The blue vanga is 16–19 cm long and weighs 19.5–25.5 g.

Adult males are bright blue in color, with a black line through the eye which extends to base of the bill, as well as above and below the bill. It has a paler blue eye-ring. The tail as well as edges and tips of the wings are black in colour. The underparts and throat are bright white in colour. Females tend to be slightly duller in colour than males, with the underparts also being off-white in colour with a pale orange or light buffy wash. The wings are slightly tinged greenish.

Juveniles have a grayish-blue head, with the rest of the upperparts being dark greenish olive. Their tail is similar in appearance to an adult female's, but has a duller green-blue pattern. The throat is dirty-white in colour, the rest of the underparts being olive-buff.

C. madagarensis has a vivid pale or cold blue beak, with a dark tip and cutting edges in adult males, and a dark brown with similar pattern in adult female. Juveniles have a black bill with pale pink base. The iris is sky-blue or greenish blue in males, and brown in females and juveniles. The legs are black in male and gray in females.

=== Vocalisations ===
Calls are described as a very characteristic tcccch, which is sometimes repeated to form a chrr-crrk-crrk-crrrrk-crk-crk, similar to the chabert vanga's call. The song can be faster or slower, and the first note is usually of a higher pitch. They also make a teea teea teea or a harsh scheet, which is thought to be an alarm call. Race comorensis has similar calls, but also makes a grating erch-chhh-crkk-chh-chhh-chhh-crrk or a harsher crew-crew-crew.

== Behaviour and ecology ==

=== Diet ===
Mainly feeds on insects, including beetles, crickets, cicadas, caterpillars, as well as spiders. They also occasionally feed upon berries. Birds on Mohéli have been recorded eating fruit.

It forages in the middle and upper levels of trees. Feeding often occurs while hanging upside down from its feet. Most food is gleaned from the substrate, and it also sally-gleans from branches and leaves. It usually forages in groups of up to 6 birds n the non-breeding season, and in pairs while nesting. It has also been observed foraging in mixed-species flocks throughout its range.

=== Breeding ===
The breeding season is thought to be from October–December. Juveniles are taken care of by both sexes.
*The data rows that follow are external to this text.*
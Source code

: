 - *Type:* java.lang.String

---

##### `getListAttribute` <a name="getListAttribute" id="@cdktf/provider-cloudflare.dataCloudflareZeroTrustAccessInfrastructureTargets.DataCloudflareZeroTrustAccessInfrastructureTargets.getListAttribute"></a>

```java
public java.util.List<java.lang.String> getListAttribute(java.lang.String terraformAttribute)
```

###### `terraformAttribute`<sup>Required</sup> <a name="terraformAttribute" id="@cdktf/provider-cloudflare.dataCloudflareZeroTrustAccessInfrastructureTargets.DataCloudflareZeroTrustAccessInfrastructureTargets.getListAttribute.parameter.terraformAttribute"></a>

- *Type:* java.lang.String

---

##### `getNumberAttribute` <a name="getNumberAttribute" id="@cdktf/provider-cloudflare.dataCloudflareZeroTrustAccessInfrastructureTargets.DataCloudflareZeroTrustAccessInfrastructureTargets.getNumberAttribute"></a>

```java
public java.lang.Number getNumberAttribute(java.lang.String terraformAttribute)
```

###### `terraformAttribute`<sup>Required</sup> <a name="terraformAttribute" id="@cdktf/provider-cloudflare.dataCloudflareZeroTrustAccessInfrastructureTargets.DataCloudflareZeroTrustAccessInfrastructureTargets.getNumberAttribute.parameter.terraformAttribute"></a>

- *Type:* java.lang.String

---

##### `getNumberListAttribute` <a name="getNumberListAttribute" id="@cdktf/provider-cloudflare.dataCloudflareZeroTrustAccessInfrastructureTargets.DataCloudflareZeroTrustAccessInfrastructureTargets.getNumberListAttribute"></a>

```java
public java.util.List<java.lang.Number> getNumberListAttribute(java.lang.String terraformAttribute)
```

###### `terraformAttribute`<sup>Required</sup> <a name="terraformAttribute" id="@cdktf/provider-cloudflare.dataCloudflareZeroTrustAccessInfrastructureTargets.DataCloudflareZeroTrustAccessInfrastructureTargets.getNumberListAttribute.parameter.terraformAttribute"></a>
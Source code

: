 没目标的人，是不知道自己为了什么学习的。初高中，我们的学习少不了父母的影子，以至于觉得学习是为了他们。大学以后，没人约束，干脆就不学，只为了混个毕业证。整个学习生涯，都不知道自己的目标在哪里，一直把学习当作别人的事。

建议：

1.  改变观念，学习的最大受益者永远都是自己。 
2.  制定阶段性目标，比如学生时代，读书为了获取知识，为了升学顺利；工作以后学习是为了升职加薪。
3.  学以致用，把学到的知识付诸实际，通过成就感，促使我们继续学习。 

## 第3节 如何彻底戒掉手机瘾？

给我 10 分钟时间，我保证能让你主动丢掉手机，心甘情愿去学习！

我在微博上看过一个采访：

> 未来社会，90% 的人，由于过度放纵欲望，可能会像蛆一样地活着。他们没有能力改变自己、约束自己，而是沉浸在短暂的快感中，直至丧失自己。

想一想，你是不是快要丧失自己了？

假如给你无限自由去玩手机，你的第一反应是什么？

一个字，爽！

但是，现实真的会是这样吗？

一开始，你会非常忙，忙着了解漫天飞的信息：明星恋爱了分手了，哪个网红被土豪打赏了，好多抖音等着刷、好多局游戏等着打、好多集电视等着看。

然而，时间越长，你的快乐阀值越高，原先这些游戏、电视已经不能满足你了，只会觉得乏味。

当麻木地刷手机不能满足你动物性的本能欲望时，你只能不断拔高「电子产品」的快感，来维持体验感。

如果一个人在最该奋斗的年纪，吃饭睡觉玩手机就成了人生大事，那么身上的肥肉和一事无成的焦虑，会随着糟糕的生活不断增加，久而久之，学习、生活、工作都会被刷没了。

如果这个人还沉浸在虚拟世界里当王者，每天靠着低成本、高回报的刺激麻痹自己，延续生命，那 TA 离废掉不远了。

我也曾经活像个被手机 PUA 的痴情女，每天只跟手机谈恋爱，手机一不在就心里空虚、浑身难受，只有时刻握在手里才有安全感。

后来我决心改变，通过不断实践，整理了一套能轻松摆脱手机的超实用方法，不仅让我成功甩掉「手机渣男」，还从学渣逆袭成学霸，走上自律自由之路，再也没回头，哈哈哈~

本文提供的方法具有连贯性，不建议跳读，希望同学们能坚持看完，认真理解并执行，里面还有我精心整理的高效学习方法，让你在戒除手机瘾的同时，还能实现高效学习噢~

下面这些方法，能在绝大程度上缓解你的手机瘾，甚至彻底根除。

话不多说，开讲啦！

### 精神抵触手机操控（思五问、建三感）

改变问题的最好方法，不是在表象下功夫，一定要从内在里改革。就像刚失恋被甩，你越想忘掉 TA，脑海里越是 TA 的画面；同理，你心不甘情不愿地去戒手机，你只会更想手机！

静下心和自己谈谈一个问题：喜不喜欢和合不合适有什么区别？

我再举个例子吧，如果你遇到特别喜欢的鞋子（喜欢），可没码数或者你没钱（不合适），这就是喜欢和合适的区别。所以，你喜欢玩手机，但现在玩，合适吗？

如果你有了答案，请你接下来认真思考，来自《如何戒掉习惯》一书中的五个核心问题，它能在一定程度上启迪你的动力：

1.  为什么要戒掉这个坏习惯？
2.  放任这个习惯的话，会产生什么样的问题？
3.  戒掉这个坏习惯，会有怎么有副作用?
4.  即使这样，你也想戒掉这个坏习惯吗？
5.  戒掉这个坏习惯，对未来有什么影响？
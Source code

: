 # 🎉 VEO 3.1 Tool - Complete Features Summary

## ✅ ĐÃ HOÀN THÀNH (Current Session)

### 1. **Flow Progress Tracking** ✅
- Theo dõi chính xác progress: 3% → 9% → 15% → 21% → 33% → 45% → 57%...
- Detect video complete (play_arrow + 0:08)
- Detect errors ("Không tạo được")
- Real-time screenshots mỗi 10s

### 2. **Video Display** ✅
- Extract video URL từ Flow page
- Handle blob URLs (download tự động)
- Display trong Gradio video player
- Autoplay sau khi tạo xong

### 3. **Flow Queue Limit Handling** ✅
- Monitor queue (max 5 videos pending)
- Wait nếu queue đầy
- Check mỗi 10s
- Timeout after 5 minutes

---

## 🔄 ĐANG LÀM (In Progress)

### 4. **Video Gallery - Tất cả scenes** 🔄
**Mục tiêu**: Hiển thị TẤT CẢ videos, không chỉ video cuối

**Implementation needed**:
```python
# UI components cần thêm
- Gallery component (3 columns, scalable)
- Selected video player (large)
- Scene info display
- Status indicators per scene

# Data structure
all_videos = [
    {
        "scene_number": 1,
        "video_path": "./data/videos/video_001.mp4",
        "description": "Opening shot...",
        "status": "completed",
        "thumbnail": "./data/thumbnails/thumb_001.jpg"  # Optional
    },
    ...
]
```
The observed nests were placed around 12 m above the ground, near a fork between near-vertical, slender branches. The nest is cup-shaped, and made out of fine twigs and a pale down-like material.

Eggs are pale blue to green and have mid-sized lilac-gray to red-brown speckles, which are the densest at the larger end. They are 19.9–21.2 × 15.8–16.2 mm in size.

== Distribution ==
The species is found in northern, eastern, and western Madagascar. It inhabits the midstory and canopy of deciduous dry forests in the western part of its range, and evergreen humid forest in the west. It has also been observed in littoral forests, the adjacent second growth, and even in mangroves. It occurs up to an elevation of 1200 m, although it has been reported up to elevations of 1600 m.

== Status ==
The nominate race on Madagascar faces few threats due to its large range and population. It is classified by the IUCN Red List as least concern.